__Work request__: Where the string "between" appears in a line of the data, show that line.

Top of Records

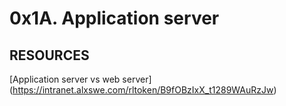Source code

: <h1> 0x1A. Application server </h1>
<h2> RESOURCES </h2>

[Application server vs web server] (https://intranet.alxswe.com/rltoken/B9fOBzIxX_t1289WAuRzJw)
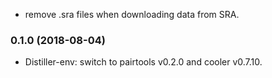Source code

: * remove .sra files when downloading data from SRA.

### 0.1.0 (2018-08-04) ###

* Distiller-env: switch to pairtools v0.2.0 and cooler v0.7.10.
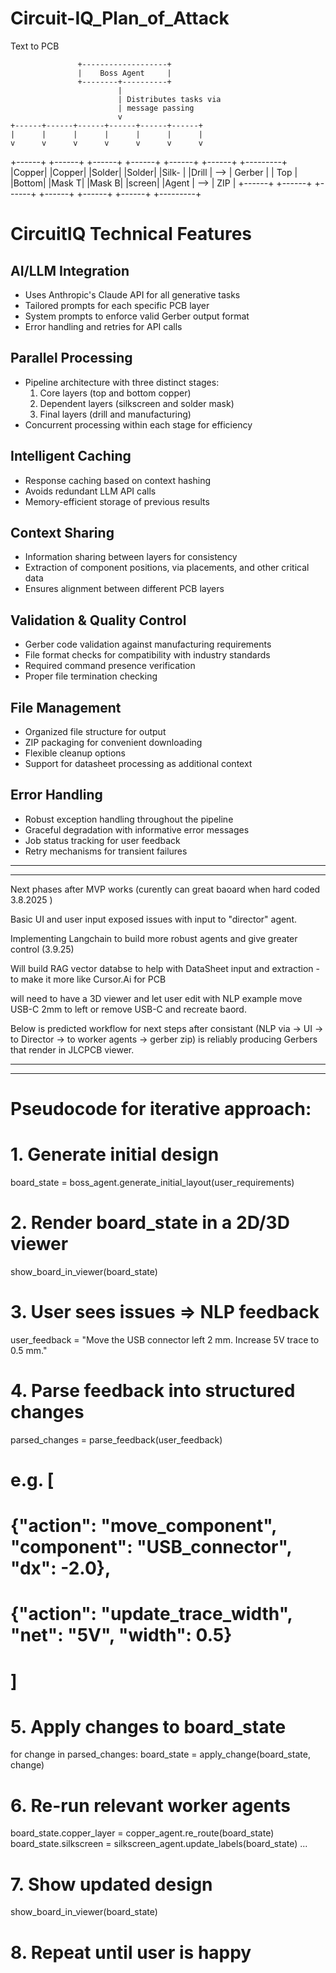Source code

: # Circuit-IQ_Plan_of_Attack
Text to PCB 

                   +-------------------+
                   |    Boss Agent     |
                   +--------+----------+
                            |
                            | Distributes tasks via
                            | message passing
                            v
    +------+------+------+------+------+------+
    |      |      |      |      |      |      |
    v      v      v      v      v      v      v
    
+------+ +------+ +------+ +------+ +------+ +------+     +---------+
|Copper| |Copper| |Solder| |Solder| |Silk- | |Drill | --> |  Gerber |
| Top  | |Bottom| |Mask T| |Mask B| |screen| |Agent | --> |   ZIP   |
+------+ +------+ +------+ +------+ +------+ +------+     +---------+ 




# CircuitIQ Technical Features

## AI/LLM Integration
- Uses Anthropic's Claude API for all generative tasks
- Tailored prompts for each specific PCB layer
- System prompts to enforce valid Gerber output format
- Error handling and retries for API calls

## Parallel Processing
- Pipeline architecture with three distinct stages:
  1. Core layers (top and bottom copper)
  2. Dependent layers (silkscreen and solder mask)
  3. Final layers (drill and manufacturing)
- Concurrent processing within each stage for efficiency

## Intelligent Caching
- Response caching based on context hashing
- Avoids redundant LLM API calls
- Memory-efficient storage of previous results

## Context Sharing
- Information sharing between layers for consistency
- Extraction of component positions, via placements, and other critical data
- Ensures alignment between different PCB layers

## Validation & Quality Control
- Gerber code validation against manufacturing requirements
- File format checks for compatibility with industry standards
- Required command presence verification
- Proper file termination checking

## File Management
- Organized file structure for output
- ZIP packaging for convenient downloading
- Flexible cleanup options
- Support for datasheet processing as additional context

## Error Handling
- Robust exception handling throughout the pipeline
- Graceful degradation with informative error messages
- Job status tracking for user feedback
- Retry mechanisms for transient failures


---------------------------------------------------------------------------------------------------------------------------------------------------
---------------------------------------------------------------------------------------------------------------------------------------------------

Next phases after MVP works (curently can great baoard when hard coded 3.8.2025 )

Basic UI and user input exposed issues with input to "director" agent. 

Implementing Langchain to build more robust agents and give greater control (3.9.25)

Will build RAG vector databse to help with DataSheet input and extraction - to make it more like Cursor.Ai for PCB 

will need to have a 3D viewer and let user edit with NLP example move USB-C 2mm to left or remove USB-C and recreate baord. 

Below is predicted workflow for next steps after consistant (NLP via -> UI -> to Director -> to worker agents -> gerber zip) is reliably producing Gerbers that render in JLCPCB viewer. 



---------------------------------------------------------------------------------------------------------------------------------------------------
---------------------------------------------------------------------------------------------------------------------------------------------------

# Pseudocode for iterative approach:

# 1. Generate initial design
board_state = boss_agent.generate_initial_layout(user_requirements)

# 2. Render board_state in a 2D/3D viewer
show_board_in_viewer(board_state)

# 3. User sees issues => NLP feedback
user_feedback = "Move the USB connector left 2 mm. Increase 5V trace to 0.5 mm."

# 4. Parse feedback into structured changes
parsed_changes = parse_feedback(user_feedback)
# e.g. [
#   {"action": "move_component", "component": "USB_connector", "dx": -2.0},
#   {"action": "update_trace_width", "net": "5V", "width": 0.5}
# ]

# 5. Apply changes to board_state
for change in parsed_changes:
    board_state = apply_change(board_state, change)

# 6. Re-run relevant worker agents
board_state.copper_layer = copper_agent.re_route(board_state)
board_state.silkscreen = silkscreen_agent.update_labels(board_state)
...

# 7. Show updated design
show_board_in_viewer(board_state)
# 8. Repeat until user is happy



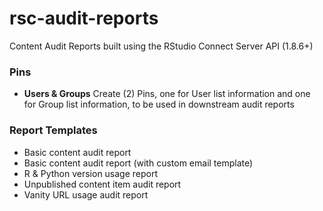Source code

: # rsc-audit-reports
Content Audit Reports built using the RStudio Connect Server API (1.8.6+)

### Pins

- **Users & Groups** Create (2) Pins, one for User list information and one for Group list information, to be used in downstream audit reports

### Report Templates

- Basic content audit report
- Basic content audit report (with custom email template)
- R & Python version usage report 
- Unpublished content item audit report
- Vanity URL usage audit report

Bottom of Records
Top of Records

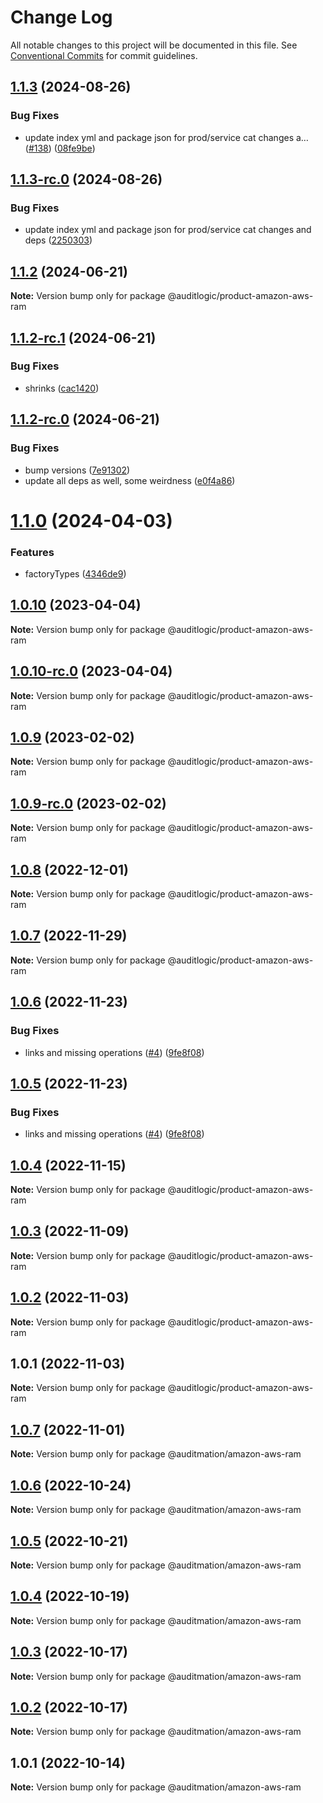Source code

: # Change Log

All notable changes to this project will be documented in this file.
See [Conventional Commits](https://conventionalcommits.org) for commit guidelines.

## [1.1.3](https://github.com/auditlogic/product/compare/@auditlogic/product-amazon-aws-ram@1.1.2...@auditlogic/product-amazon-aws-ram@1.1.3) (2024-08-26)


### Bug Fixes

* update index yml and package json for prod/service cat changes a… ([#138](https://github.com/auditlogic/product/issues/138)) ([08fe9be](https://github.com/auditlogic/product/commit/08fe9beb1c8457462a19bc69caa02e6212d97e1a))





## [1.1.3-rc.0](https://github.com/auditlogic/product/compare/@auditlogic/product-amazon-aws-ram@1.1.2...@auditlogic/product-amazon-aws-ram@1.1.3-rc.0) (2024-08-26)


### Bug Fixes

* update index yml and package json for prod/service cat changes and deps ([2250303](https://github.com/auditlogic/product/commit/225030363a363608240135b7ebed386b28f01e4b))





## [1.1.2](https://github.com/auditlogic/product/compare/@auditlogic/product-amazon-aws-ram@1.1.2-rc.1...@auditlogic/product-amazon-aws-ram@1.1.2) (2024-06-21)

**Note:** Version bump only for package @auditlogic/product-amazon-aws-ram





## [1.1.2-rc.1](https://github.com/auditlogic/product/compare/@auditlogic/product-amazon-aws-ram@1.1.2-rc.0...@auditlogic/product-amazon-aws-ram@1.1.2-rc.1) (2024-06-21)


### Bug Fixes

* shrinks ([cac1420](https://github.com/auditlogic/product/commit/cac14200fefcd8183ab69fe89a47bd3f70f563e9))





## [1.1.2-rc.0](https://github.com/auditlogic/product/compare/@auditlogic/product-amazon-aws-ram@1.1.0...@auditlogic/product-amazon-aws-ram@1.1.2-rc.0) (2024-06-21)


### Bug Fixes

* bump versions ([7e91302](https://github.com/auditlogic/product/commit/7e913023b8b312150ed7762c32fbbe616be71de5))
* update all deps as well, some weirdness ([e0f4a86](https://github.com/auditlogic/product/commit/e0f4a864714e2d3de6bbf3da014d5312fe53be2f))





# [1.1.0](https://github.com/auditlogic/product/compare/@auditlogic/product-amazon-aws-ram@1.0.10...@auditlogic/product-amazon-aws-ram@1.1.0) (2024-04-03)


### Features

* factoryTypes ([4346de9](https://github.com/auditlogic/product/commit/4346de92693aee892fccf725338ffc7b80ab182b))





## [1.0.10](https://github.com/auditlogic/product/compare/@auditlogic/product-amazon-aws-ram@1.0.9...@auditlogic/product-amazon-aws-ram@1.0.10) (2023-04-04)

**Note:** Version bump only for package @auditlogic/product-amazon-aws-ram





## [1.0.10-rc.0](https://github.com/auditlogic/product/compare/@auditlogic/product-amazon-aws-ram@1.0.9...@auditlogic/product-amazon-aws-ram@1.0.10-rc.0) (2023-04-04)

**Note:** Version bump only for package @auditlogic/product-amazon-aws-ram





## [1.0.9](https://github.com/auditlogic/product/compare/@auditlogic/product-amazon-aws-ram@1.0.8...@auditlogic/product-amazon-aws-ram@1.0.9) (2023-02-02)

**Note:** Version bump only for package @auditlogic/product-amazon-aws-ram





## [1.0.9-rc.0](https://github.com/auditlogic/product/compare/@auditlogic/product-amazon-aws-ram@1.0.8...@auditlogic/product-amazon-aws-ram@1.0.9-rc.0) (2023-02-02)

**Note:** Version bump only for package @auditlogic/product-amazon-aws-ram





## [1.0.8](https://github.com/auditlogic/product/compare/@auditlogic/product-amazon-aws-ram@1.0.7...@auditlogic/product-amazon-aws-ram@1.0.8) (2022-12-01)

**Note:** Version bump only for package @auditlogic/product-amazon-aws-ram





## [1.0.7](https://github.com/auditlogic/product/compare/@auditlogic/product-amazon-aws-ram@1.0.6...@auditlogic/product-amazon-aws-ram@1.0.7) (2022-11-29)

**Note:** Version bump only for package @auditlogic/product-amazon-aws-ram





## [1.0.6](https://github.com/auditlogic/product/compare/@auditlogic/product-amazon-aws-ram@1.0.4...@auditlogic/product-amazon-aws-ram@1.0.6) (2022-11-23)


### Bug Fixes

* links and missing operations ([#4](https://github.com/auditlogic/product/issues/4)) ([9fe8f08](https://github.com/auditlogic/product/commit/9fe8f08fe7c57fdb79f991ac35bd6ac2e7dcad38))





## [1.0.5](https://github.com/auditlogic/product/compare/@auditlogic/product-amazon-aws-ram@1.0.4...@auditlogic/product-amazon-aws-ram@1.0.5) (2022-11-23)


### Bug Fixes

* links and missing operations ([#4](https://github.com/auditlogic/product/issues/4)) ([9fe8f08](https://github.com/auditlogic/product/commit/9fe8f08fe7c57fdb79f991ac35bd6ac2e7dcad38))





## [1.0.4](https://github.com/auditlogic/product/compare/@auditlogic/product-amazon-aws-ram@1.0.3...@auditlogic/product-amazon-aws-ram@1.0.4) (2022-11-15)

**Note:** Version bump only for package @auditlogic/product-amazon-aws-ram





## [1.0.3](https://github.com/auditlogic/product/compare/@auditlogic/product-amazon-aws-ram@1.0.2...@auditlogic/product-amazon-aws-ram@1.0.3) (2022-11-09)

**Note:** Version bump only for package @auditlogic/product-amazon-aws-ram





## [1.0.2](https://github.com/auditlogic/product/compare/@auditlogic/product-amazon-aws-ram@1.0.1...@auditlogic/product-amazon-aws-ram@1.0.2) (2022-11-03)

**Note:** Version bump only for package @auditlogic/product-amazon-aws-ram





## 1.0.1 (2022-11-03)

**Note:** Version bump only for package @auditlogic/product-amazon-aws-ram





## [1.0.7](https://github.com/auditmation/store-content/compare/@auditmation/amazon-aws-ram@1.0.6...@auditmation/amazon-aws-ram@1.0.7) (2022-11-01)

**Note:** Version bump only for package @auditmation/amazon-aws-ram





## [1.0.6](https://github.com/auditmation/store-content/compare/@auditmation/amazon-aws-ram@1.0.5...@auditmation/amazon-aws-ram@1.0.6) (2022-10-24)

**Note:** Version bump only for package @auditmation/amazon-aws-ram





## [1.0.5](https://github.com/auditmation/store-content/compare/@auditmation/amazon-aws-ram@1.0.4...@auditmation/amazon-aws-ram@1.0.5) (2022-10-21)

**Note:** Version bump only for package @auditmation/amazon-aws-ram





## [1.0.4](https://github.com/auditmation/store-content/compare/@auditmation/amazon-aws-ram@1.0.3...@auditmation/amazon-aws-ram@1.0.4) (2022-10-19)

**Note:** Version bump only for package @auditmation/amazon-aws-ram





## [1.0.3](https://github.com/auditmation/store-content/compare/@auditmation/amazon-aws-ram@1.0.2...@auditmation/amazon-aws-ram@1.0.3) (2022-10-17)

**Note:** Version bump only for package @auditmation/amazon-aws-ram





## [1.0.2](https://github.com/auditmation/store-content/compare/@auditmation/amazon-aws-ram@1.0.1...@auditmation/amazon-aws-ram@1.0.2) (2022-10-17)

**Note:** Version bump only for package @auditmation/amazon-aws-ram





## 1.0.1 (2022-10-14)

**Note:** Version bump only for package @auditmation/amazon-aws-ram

Bottom of Records

__Completed task__:
- Information sharing between layers for consistency
- Ensures alignment between different PCB layers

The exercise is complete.